There have been many accusations of sexism levied at Sherlock Holmes, whether the original short stories and novels or the BBC scripts. As the only women-only Sherlockian podcast what’s your reaction?
The original stories were written in a time when women were seen as sub-par, and as Sherlock Holmes was written as a contemporary hero, one can hardly blame him. He’s a product of his time. He didn’t wholly hate women though, he just distrusted a number of them. It’s because we’re so crafty and think differently to men on many levels. It was something that I don’t think Holmes could wholly understand.

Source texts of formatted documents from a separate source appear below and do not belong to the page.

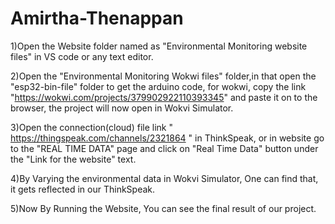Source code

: # Amirtha-Thenappan
1)Open the Website folder named as "Environmental Monitoring website files" in VS code or any text editor.

2)Open the "Environmental Monitoring Wokwi files" folder,in that open the "esp32-bin-file" folder to get the arduino code, for wokwi, copy the link "https://wokwi.com/projects/379902922110393345" and paste it on to the browser, the project will now open in Wokvi Simulator.

3)Open the connection(cloud) file link " https://thingspeak.com/channels/2321864 " in ThinkSpeak, or in website go to the "REAL TIME DATA" page and click on "Real Time Data" button under the "Link for the website" text.

4)By Varying the environmental data in Wokvi Simulator, One can find that, it gets reflected in our ThinkSpeak.

5)Now By Running the Website, You can see the final result of our project.
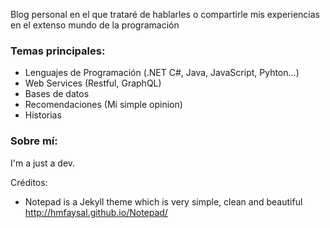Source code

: 
Blog personal en el que trataré de hablarles o compartirle mis experiencias en el extenso mundo de la programación
  
### Temas principales:

* Lenguajes de Programación (.NET C#, Java, JavaScript, Pyhton...)
* Web Services (Restful, GraphQL)
* Bases de datos
* Recomendaciones (Mi simple opinion)
* Historias

### Sobre mí:
I'm a just a dev.


Créditos:
* Notepad is a Jekyll theme which is very simple, clean and beautiful http://hmfaysal.github.io/Notepad/
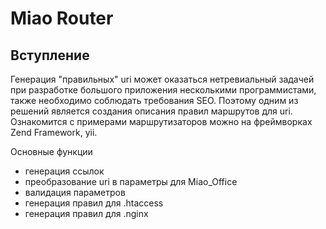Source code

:# Miao Router
## Вступление
Генерация "правильных" uri может оказаться нетревиальный задачей при разработке большого 
приложения несколькими программистами, также необходимо соблюдать требования SEO. Поэтому одним из решений является 
создания описания правил маршрутов для uri. Ознакомится с примерами маршрутизаторов можно на фреймворках Zend Framework, yii.


Основные функции
* генерация ссылок
* преобразование uri в параметры для Miao_Office
* валидация параметров
* генерация правил для .htaccess
* генерация правил для .nginx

As with the BBC series, I don’t personally see it. I know some of the other girls do on occasion. It’s all subjective and personal and it’s good that we have a chance to discuss these things. I’ve had conversations with some of the girls and we’ve debated and agreed to disagree or have changed each other’s minds. It happens. We’ve experienced sexism quite a lot, and we’ve risen against it, we’ve debated it and posted about it and we’ve come out stronger for it. I think the important thing is to not only to discuss it, if you think it necessary, but to come out stronger. It’s a fight we’ll all, as women, have to continue fighting, and fight we will.